I have had a quick spanner check of all the nuts and bolts I can get to from underneath and nipped up a couple of the subframe bolts but its still doing it.
The car has recently had springs, dampers, top-mounts, droplinks and track rod ends fitted.

Any ideas greatly appreciated.
 
Lower suspension arms
Have they been changed recently. If they were poor quality they can be trashed within a year

Fairly easy to test as it’s always the rear mount the goes first
Done about a year and less than 2000 miles ago. I fitted Magneti Marelli 100hp fitment arms.
 
I have had a quick spanner check of all the nuts and bolts I can get to from underneath and nipped up a couple of the subframe bolts
I am slightly concerned that they could be nipped up

They should be very tight and shouldn’t ever come loose

It is possible to be missing one as per

 
Thanks for all the suggestions so far. I'll check the last two things.
Does anyone have an exploded diagram of all the front end suspension components that I can use for reference?
Many thanks
 
Just had to fix mine for knocking

Tie rods gone. Only a year old

Not saying yours is the same. But just because the parts are fairly new doesn’t mean they can’t be the problem

Cars hit a few pot holes lately and loads of speed humps
 
Click on the pictures at the bottom

Just a thought, I have had a few other makes of cars where the bottom wishbone bolts have been tight and or seized but not pinching the bushes, so the the wishbone can move under heavy load as in braking etc. but not if you just shake the wheel. If it has gone on for some time it may be possible to see rust stains in that area where it has been working and fragments of metal have come off. You sometimes see similar markings where a road wheel is lose and the wheel works around the nuts/bolts holding it on. It seems to be usually the front mounting bolt on the wishbones that I have seen.
 
Just a thought, I have had a few other makes of cars where the bottom wishbone bolts have been tight and or seized but not pinching the bushes, so the the wishbone can move under heavy load as in braking etc. but not if you just shake the wheel. If it has gone on for some time it may be possible to see rust stains in that area where it has been working and fragments of metal have come off.
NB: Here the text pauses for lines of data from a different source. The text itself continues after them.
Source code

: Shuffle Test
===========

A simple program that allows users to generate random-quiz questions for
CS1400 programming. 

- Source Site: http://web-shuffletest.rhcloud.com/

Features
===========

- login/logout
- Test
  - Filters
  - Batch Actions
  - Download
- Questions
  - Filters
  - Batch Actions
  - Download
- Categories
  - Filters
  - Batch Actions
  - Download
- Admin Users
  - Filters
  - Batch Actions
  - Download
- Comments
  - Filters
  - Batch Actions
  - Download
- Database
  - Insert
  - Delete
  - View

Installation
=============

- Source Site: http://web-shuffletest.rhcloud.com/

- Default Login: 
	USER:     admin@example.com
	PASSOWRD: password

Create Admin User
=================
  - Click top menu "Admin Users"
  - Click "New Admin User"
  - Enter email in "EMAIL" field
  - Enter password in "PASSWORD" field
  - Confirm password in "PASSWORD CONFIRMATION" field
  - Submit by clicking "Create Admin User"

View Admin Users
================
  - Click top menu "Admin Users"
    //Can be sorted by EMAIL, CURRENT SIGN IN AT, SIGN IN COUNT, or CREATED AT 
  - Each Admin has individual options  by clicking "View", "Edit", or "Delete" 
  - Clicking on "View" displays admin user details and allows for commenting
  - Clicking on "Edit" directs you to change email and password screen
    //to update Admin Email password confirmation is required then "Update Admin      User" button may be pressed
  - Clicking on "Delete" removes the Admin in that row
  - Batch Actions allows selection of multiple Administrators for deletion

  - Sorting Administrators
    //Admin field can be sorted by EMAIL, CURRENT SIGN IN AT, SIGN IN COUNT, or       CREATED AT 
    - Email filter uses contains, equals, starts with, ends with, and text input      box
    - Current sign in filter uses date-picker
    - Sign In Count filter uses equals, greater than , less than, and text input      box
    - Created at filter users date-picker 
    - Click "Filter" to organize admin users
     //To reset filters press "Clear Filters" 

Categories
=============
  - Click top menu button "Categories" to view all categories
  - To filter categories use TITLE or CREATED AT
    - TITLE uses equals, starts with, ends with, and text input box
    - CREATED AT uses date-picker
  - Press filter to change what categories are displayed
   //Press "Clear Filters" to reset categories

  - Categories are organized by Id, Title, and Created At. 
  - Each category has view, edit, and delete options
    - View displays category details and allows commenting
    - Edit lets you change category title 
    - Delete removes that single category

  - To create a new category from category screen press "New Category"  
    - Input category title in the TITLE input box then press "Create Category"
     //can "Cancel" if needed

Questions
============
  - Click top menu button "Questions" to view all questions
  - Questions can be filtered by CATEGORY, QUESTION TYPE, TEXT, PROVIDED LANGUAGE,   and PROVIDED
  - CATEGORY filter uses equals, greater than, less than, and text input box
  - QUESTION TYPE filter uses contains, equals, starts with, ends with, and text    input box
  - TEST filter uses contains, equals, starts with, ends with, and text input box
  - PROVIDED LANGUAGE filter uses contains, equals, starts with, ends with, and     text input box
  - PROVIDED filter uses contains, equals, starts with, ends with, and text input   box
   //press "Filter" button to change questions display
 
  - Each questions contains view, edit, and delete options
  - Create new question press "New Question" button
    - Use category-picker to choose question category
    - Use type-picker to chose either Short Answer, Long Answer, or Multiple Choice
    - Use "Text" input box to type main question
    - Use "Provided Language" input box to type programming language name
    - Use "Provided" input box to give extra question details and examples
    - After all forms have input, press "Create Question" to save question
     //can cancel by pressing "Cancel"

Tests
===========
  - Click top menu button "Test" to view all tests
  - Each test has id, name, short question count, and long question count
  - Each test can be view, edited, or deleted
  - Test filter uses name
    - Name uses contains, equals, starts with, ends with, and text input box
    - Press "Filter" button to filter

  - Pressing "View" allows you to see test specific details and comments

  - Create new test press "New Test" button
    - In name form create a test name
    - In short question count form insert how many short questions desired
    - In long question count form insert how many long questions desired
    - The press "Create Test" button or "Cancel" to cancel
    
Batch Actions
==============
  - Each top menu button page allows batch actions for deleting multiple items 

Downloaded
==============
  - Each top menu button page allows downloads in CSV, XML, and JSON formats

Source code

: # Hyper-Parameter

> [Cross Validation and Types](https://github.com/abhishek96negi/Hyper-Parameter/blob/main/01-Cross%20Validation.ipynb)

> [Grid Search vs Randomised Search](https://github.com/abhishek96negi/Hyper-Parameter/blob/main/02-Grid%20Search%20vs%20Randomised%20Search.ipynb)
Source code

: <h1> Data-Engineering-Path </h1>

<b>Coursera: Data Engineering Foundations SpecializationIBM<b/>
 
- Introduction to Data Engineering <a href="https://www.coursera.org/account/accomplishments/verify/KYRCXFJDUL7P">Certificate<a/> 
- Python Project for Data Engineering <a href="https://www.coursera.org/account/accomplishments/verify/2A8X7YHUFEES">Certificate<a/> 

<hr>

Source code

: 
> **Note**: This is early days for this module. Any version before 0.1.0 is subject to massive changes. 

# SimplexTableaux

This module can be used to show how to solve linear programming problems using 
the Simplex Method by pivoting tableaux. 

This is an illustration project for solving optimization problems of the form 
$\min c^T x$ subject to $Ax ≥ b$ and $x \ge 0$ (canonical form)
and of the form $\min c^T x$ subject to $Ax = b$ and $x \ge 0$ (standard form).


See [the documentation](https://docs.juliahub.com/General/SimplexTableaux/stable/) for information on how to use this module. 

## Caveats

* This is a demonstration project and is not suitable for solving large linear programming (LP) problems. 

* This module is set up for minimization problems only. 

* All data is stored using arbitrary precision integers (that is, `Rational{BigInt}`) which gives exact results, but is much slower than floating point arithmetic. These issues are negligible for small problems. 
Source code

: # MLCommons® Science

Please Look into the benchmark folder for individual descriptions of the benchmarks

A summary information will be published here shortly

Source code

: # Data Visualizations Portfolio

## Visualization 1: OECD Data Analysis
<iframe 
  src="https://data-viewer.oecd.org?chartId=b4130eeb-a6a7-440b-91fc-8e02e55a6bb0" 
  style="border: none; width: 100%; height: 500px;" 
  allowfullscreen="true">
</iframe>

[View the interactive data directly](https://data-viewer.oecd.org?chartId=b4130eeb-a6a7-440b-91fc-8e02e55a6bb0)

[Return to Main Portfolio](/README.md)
You sometimes see similar markings where a road wheel is lose and the wheel works around the nuts/bolts holding it on. It seems to be usually the front mounting bolt on the wishbones that I have seen.
Correct

Everything has to be clean

And the parts tightened to the correct torque whilst the car is sitting at the correct ride hight

Otherwise the metal section the lower arm sits in will not pinch together correctly.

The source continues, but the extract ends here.